Task brief:
Every entry needs to be repeated exactly, with nothing left out.

*** Supplied records ***

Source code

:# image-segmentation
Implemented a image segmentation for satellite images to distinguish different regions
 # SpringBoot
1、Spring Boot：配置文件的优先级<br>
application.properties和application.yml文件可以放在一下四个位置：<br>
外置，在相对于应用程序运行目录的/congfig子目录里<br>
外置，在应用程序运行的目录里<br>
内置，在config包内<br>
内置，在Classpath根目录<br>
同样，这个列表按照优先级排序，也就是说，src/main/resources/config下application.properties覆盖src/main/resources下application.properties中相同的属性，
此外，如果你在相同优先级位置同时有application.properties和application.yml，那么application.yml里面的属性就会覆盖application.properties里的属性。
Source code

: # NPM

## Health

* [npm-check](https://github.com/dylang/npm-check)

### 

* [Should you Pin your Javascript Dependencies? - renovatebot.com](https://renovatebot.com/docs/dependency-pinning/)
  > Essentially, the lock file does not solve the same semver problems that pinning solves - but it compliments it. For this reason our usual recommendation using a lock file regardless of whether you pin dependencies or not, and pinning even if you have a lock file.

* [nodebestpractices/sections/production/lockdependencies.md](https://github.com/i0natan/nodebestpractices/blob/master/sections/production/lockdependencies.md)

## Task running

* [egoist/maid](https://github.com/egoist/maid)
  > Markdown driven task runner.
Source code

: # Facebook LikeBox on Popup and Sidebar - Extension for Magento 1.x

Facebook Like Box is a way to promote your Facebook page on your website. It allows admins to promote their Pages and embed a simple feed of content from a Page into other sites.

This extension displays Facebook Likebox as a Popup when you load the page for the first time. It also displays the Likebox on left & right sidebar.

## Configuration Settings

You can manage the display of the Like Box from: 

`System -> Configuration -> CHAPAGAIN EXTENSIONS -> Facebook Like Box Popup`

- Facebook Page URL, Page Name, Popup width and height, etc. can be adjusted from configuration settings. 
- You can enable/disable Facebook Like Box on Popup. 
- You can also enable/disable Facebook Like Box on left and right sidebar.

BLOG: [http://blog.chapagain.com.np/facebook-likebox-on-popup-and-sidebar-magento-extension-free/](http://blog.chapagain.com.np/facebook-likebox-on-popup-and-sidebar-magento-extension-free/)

*** End of Supplied records ***

Result of the task:
Source code

:# image-segmentation
Implemented a image segmentation for satellite images to distinguish different regions
 # SpringBoot
1、Spring Boot：配置文件的优先级<br>
application.properties和application.yml文件可以放在一下四个位置：<br>
外置，在相对于应用程序运行目录的/congfig子目录里<br>
外置，在应用程序运行的目录里<br>
内置，在config包内<br>
内置，在Classpath根目录<br>
同样，这个列表按照优先级排序，也就是说，src/main/resources/config下application.properties覆盖src/main/resources下application.properties中相同的属性，
此外，如果你在相同优先级位置同时有application.properties和application.yml，那么application.yml里面的属性就会覆盖application.properties里的属性。
Source code

: # NPM

## Health

* [npm-check](https://github.com/dylang/npm-check)

### 

* [Should you Pin your Javascript Dependencies? - renovatebot.com](https://renovatebot.com/docs/dependency-pinning/)
  > Essentially, the lock file does not solve the same semver problems that pinning solves - but it compliments it. For this reason our usual recommendation using a lock file regardless of whether you pin dependencies or not, and pinning even if you have a lock file.

* [nodebestpractices/sections/production/lockdependencies.md](https://github.com/i0natan/nodebestpractices/blob/master/sections/production/lockdependencies.md)

## Task running

* [egoist/maid](https://github.com/egoist/maid)
  > Markdown driven task runner.
Source code

: # Facebook LikeBox on Popup and Sidebar - Extension for Magento 1.x

Facebook Like Box is a way to promote your Facebook page on your website. It allows admins to promote their Pages and embed a simple feed of content from a Page into other sites.

This extension displays Facebook Likebox as a Popup when you load the page for the first time. It also displays the Likebox on left & right sidebar.

## Configuration Settings

You can manage the display of the Like Box from: 

`System -> Configuration -> CHAPAGAIN EXTENSIONS -> Facebook Like Box Popup`

- Facebook Page URL, Page Name, Popup width and height, etc. can be adjusted from configuration settings. 
- You can enable/disable Facebook Like Box on Popup. 
- You can also enable/disable Facebook Like Box on left and right sidebar.

BLOG: [http://blog.chapagain.com.np/facebook-likebox-on-popup-and-sidebar-magento-extension-free/](http://blog.chapagain.com.np/facebook-likebox-on-popup-and-sidebar-magento-extension-free/)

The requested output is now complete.